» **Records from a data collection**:

+ + + +

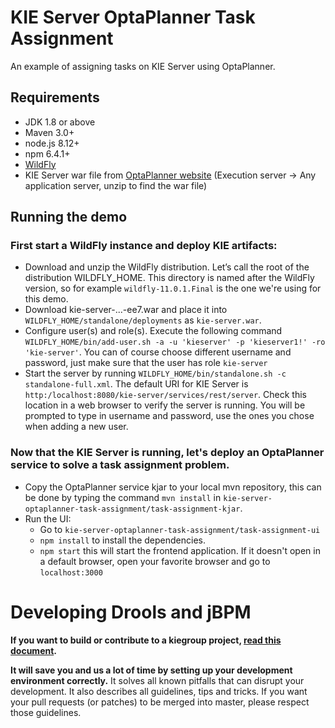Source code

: # KIE Server OptaPlanner Task Assignment
An example of assigning tasks on KIE Server using OptaPlanner.

## Requirements
- JDK 1.8 or above
- Maven 3.0+
- node.js 8.12+
- npm 6.4.1+
- [WildFly](https://download.jboss.org/wildfly/11.0.0.Final/wildfly-11.0.0.Final.zip)
- KIE Server war file from [OptaPlanner website](http://www.optaplanner.org/download/download.html) (Execution server -> Any application server, unzip to find the war file)

## Running the demo
### First start a WildFly instance and deploy KIE artifacts:
- Download and unzip the WildFly distribution. Let’s call the root of the distribution WILDFLY_HOME. This directory is named after the WildFly version, so for example `wildfly-11.0.1.Final` is the one we're using for this demo.
- Download kie-server-...-ee7.war and place it into `WILDFLY_HOME/standalone/deployments` as `kie-server.war`.
- Configure user(s) and role(s). Execute the following command `WILDFLY_HOME/bin/add-user.sh -a -u 'kieserver' -p 'kieserver1!' -ro 'kie-server'`. You can of course choose different username and password, just make sure that the user has role `kie-server`
- Start the server by running `WILDFLY_HOME/bin/standalone.sh -c standalone-full.xml`. The default URI for KIE Server is `http:/localhost:8080/kie-server/services/rest/server`. Check this location in a web browser to verify the server is running. You will be prompted to type in username and password, use the ones you chose when adding a new user.

### Now that the KIE Server is running, let's deploy an OptaPlanner service to solve a task assignment problem.
- Copy the OptaPlanner service kjar to your local mvn repository, this can be done by typing the command `mvn install` in `kie-server-optaplanner-task-assignment/task-assignment-kjar`.
- Run the UI:
  - Go to `kie-server-optaplanner-task-assignment/task-assignment-ui`
  - `npm install` to install the dependencies.
  - `npm start` this will start the frontend application. If it doesn't open in a default browser, open your favorite browser and go to `localhost:3000`

# Developing Drools and jBPM

**If you want to build or contribute to a kiegroup project, [read this document](https://github.com/kiegroup/droolsjbpm-build-bootstrap/blob/master/README.md).**

**It will save you and us a lot of time by setting up your development environment correctly.**
It solves all known pitfalls that can disrupt your development.
It also describes all guidelines, tips and tricks.
If you want your pull requests (or patches) to be merged into master, please respect those guidelines.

+ + + +

» **What to produce**:
With the pictures omitted, the records above are to be repeated exactly.

» **Solution**:
Source code

: # KIE Server OptaPlanner Task Assignment
An example of assigning tasks on KIE Server using OptaPlanner.

## Requirements
- JDK 1.8 or above
- Maven 3.0+
- node.js 8.12+
- npm 6.4.1+
- [WildFly](https://download.jboss.org/wildfly/11.0.0.Final/wildfly-11.0.0.Final.zip)
- KIE Server war file from [OptaPlanner website](http://www.optaplanner.org/download/download.html) (Execution server -> Any application server, unzip to find the war file)

## Running the demo
### First start a WildFly instance and deploy KIE artifacts:
- Download and unzip the WildFly distribution. Let’s call the root of the distribution WILDFLY_HOME. This directory is named after the WildFly version, so for example `wildfly-11.0.1.Final` is the one we're using for this demo.
- Download kie-server-...-ee7.war and place it into `WILDFLY_HOME/standalone/deployments` as `kie-server.war`.
- Configure user(s) and role(s). Execute the following command `WILDFLY_HOME/bin/add-user.sh -a -u 'kieserver' -p 'kieserver1!' -ro 'kie-server'`. You can of course choose different username and password, just make sure that the user has role `kie-server`
- Start the server by running `WILDFLY_HOME/bin/standalone.sh -c standalone-full.xml`. The default URI for KIE Server is `http:/localhost:8080/kie-server/services/rest/server`. Check this location in a web browser to verify the server is running. You will be prompted to type in username and password, use the ones you chose when adding a new user.

### Now that the KIE Server is running, let's deploy an OptaPlanner service to solve a task assignment problem.
- Copy the OptaPlanner service kjar to your local mvn repository, this can be done by typing the command `mvn install` in `kie-server-optaplanner-task-assignment/task-assignment-kjar`.
- Run the UI:
  - Go to `kie-server-optaplanner-task-assignment/task-assignment-ui`
  - `npm install` to install the dependencies.
  - `npm start` this will start the frontend application. If it doesn't open in a default browser, open your favorite browser and go to `localhost:3000`

# Developing Drools and jBPM

**If you want to build or contribute to a kiegroup project, [read this document](https://github.com/kiegroup/droolsjbpm-build-bootstrap/blob/master/README.md).**

**It will save you and us a lot of time by setting up your development environment correctly.**
It solves all known pitfalls that can disrupt your development.
It also describes all guidelines, tips and tricks.
If you want your pull requests (or patches) to be merged into master, please respect those guidelines.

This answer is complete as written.